Esta historia, se sitúa en Oxford, en el año 1860, en una reunión de la Asociación Británica para el Progreso de la Ciencia. El tema a debate era “La Religión y el Darwinismo”.

Es muchísima la información que tienen los grupos de poder, tanto religiosos como políticos, acerca de lo que ha sido la historia de nuestro mundo desde los albores de la humanidad, aun a pesar de perderse la Biblioteca de Alejandría. En otro orden, el libro de Umberto Eco, refleja de forma acertadísima la pugna por el conocimiento en aquellas sociedades medievales, en los países de tradición cristiana. Esta historia que refiero es real y se produce en la Inglaterra decimonónica, sobre el creacionismo  y/o  la evolución de las especies.

Intervienen el Obispo Anglicano Samuel Wilbeforce  y Sir Thomas Henry Huxley. Al final del debate, pregunta el Obispo en plan jocoso: Querría saber si el Sr. Huxley, desciende del mono por vía materna o paterna.

Y le contesta Huxley:   “Si tuviera que elegir por antepasado, entre un pobre mono y un hombre magníficamente dotado por la naturaleza y de gran influencia, que utiliza sus dones para ridiculizar una discusión científica y para desacreditar a quienes buscaran humildemente la verdad, preferiría descender del mono. Antes querría venir del mono que de un hombre como Vd. que usa su inteligencia para oscurecer la verdad”.

Se dice que el impacto de las palabras fue tal, que una señora presente en la sala se desmayó.

¡Ohhh!, se oyó una exclamación en la sala por parte de todos los asistentes.

 Otra señora de bien, invitada, que no se había enterado de nada, dijo gravemente: “Si venimos del mono por favor, ¡que no se entere el pueblo!

Y es que es ley del destino  que el que nace lechón, muera cochino.

Muchos de estos tres personajes existen en el mundo, es más, estamos rodeados de ellos. El primero como el Obispo, que inflexible al diálogo, intenta ridiculizar a todos quienes no piensen como él, caminando por la vida con un sentido dogmático, segurísimo de su ignorancia.

 El segundo, Mr. Huxley, el científico, es el que va a pecho descubierto, seguro de su tesis, que respeta a los demás, pero que cuando trata  ser ridiculizado por los adversarios que se han quedado sin argumentos, se revuelve y muerde en la yugular con toda la razón del mundo. Este tipo de personajes es de los menos abundantes, pues además de valor y temple para nadar contra las corrientes de los dogmas, tradiciones y costumbres establecidas, suele ser el “políticamente incorrecto” en una zafia sociedad como la nuestra.

El tercer personaje es la “señora bien”, que juega a “estar a bien” con quien más le interesa. Muchos de estos terceros personajes, la mayoría, no han cultivado su inteligencia pero lo que es peor, no tienen escrúpulos y  no tienen el más mínimo pudor en acariciar un trasero que otro, y ello irá en proporción a la importancia de las posaderas que le ocupe en ese momento.

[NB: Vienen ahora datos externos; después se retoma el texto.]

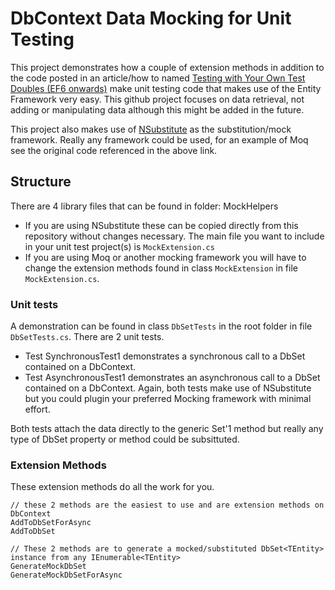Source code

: DbContext Data Mocking for Unit Testing
=================
This project demonstrates how a couple of extension methods in addition to the code posted 
in an article/how to named [Testing with Your Own Test Doubles (EF6 onwards)](https://msdn.microsoft.com/en-us/data/dn314431.aspx) make unit testing code that makes use of 
the Entity Framework very easy. 
This github project focuses on data retrieval, not adding or manipulating data although this might be added in the future.

This project also makes use of [NSubstitute](https://github.com/nsubstitute/NSubstitute) as the substitution/mock framework. Really any framework could be used,
for an example of Moq see the original code referenced in the above link.

## Structure
There are 4 library files that can be found in folder: MockHelpers
* If you are using NSubstitute these can be copied directly from this repository without changes necessary. The main file you want to include in your unit test project(s) is `MockExtension.cs`
* If you are using Moq or another mocking framework you will have to change the extension methods found in class `MockExtension` in file `MockExtension.cs`.

### Unit tests
A demonstration can be found in class `DbSetTests` in the root folder in file `DbSetTests.cs`. There are 2 unit tests.
* Test SynchronousTest1 demonstrates a synchronous call to a DbSet contained on a DbContext.
* Test AsynchronousTest1 demonstrates an asynchronous call to a DbSet contained on a DbContext.
Again, both tests make use of NSubstitute but you could plugin your preferred Mocking framework with minimal effort.

Both tests attach the data directly to the generic Set'1 method but really any type of DbSet property or method could be subsittuted.

### Extension Methods
These extension methods do all the work for you.

```
// these 2 methods are the easiest to use and are extension methods on DbContext
AddToDbSetForAsync
AddToDbSet

// These 2 methods are to generate a mocked/substituted DbSet<TEntity> instance from any IEnumerable<TEntity>
GenerateMockDbSet
GenerateMockDbSetForAsync
```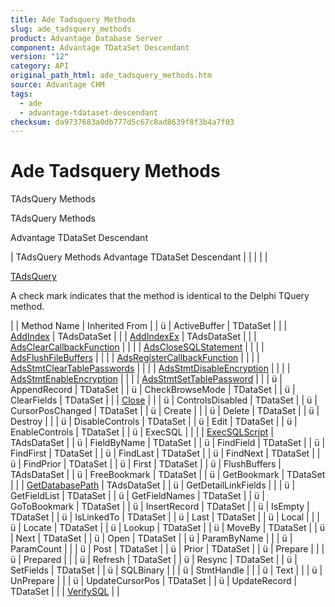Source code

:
 ```yaml
---
title: Ade Tadsquery Methods
slug: ade_tadsquery_methods
product: Advantage Database Server
component: Advantage TDataSet Descendant
version: "12"
category: API
original_path_html: ade_tadsquery_methods.htm
source: Advantage CHM
tags:
  - ade
  - advantage-tdataset-descendant
checksum: da9737683a0db777d5c67c8ad8639f8f3b4a7f03
---
```


# Ade Tadsquery Methods

TAdsQuery Methods

TAdsQuery Methods

Advantage TDataSet Descendant

| TAdsQuery Methods  Advantage TDataSet Descendant |  |  |  |  |

[TAdsQuery](ade_tadsquery.md)

A check mark indicates that the method is identical to the Delphi TQuery method.

|  | Method Name | Inherited From |
| ü | ActiveBuffer | TDataSet |
|  | [AddIndex](ade_addindex.md) | TAdsDataSet |
|  | [AddIndexEx](ade_addindexex.md) | TAdsDataSet |
|  | [AdsClearCallbackFunction](ade_adsclearcallbackfunction.md) |  |
|  | [AdsCloseSQLStatement](ade_adsclosesqlstatement.md) |  |
|  | [AdsFlushFileBuffers](ade_adsflushfilebuffers.md) |  |
|  | [AdsRegisterCallbackFunction](ade_adsregistercallbackfunction.md) |  |
|  | [AdsStmtClearTablePasswords](ade_adsstmtcleartablepasswords.md) |  |
|  | [AdsStmtDisableEncryption](ade_adsstmtdisableencryption.md) |  |
|  | [AdsStmtEnableEncryption](ade_adsstmtenableencryption.md) |  |
|  | [AdsStmtSetTablePassword](ade_adsstmtsettablepassword.md) |  |
| ü | AppendRecord | TDataSet |
| ü | CheckBrowseMode | TDataSet |
| ü | ClearFields | TDataSet |
|  | [Close](ade_close.md) |  |
| ü | ControlsDisabled | TDataSet |
| ü | CursorPosChanged | TDataSet |
| ü | Create |  |
| ü | Delete | TDataSet |
| ü | Destroy |  |
| ü | DisableControls | TDataSet |
| ü | Edit | TDataSet |
| ü | EnableControls | TDataSet |
| ü | ExecSQL |  |
|  | [ExecSQLScript](ade_execsqlscript.md) | TAdsDataSet |
| ü | FieldByName | TDataSet |
| ü | FindField | TDataSet |
| ü | FindFirst | TDataSet |
| ü | FindLast | TDataSet |
| ü | FindNext | TDataSet |
| ü | FindPrior | TDataSet |
| ü | First | TDataSet |
| ü | FlushBuffers | TAdsDataSet |
| ü | FreeBookmark | TDataSet |
| ü | GetBookmark | TDataSet |
|  | [GetDatabasePath](ade_getdatabasepath.md) | TAdsDataSet |
| ü | GetDetailLinkFields |  |
| ü | GetFieldList | TDataSet |
| ü | GetFieldNames | TDataSet |
| ü | GoToBookmark | TDataSet |
| ü | InsertRecord | TDataSet |
| ü | IsEmpty | TDataSet |
| ü | IsLinkedTo | TDataSet |
| ü | Last | TDataSet |
| ü | Local |  |
| ü | Locate | TDataSet |
| ü | Lookup | TDataSet |
| ü | MoveBy | TDataSet |
| ü | Next | TDataSet |
| ü | Open | TDataSet |
| ü | ParamByName |  |
| ü | ParamCount |  |
| ü | Post | TDataSet |
| ü | Prior | TDataSet |
| ü | Prepare |  |
| ü | Prepared |  |
| ü | Refresh | TDataSet |
| ü | Resync | TDataSet |
| ü | SetFields | TDataSet |
| ü | SQLBinary |  |
| ü | StmtHandle |  |
| ü | Text |  |
| ü | UnPrepare |  |
| ü | UpdateCursorPos | TDataSet |
| ü | UpdateRecord | TDataSet |
|  | [VerifySQL](ade_verifysql.md) |  |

De esto podrían sacarse varias conclusiones: la primera, que la palabra en el ser humano, es muchas veces un adorno melódico de los más íntimos pensamientos, que se trampean para agradar u ofender a los demás. Después podríamos decir que ese sonido gutural se modula en función del daño o las prebendas a conseguir; si son prebenda, según el número de lametones por segundo al susodicho; y tercero y último, que la palabra en el ser humano, de un valor inmenso, ha degenerado en muchas situaciones en una auténtica prostitución de las ideas y de las obras que supuestamente sanas deberían salirnos del corazón.

La verdad no puede oscurecerse jamás y menos prostituirse a través de lo más sagrado que tenemos, que es la palabra.

No sé, si nosotros nos sentiríamos reflejados en alguno de estos personajes. Quizá no.